Task goal. Reproduce the closing run of lines below verbatim, from the line that contains "Wir konzipieren und" up to and including the final line.

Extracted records
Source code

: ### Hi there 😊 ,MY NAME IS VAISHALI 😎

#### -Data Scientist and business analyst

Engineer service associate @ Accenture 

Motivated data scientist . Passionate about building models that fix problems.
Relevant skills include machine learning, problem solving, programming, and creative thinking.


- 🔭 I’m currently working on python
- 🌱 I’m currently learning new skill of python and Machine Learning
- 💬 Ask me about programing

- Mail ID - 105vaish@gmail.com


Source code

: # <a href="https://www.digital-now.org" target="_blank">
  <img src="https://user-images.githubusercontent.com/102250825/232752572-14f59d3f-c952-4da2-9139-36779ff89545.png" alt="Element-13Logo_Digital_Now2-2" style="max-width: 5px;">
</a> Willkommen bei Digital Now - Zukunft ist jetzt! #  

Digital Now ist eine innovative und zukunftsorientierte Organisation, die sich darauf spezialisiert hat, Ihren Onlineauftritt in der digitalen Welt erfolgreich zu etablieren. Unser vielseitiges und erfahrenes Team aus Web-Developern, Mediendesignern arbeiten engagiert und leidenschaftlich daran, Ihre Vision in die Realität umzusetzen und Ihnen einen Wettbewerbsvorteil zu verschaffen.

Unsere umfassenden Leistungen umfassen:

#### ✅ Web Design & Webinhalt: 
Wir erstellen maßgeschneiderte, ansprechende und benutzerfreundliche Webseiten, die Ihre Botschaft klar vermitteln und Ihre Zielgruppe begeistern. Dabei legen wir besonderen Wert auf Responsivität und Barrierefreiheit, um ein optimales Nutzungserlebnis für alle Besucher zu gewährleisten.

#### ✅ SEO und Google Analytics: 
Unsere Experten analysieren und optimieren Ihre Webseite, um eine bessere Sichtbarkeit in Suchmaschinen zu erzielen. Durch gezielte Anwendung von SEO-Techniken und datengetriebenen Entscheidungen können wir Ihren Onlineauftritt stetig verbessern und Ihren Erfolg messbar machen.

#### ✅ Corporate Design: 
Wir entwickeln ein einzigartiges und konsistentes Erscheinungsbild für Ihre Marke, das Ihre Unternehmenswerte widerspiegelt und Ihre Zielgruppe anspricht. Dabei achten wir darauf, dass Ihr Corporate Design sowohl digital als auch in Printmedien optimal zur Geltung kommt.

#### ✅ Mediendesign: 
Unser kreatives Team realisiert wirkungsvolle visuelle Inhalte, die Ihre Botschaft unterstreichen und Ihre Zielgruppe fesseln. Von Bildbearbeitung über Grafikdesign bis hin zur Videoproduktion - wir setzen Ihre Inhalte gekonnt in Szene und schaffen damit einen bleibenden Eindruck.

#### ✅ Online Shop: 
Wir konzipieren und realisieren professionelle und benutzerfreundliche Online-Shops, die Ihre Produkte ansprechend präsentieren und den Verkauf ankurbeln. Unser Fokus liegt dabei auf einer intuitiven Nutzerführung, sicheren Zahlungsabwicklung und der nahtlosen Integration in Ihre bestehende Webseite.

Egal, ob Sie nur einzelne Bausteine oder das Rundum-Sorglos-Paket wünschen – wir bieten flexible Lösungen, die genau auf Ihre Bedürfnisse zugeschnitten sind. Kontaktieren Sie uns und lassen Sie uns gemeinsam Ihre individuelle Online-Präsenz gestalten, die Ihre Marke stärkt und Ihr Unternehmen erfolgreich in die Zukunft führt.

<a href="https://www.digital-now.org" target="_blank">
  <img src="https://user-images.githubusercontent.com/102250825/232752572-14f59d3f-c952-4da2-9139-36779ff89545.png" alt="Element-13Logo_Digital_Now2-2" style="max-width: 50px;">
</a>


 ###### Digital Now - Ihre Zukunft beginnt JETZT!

Answer.
Wir konzipieren und realisieren professionelle und benutzerfreundliche Online-Shops, die Ihre Produkte ansprechend präsentieren und den Verkauf ankurbeln. Unser Fokus liegt dabei auf einer intuitiven Nutzerführung, sicheren Zahlungsabwicklung und der nahtlosen Integration in Ihre bestehende Webseite.

Egal, ob Sie nur einzelne Bausteine oder das Rundum-Sorglos-Paket wünschen – wir bieten flexible Lösungen, die genau auf Ihre Bedürfnisse zugeschnitten sind. Kontaktieren Sie uns und lassen Sie uns gemeinsam Ihre individuelle Online-Präsenz gestalten, die Ihre Marke stärkt und Ihr Unternehmen erfolgreich in die Zukunft führt.

<a href="https://www.digital-now.org" target="_blank">
  <img src="https://user-images.githubusercontent.com/102250825/232752572-14f59d3f-c952-4da2-9139-36779ff89545.png" alt="Element-13Logo_Digital_Now2-2" style="max-width: 50px;">
</a>


 ###### Digital Now - Ihre Zukunft beginnt JETZT!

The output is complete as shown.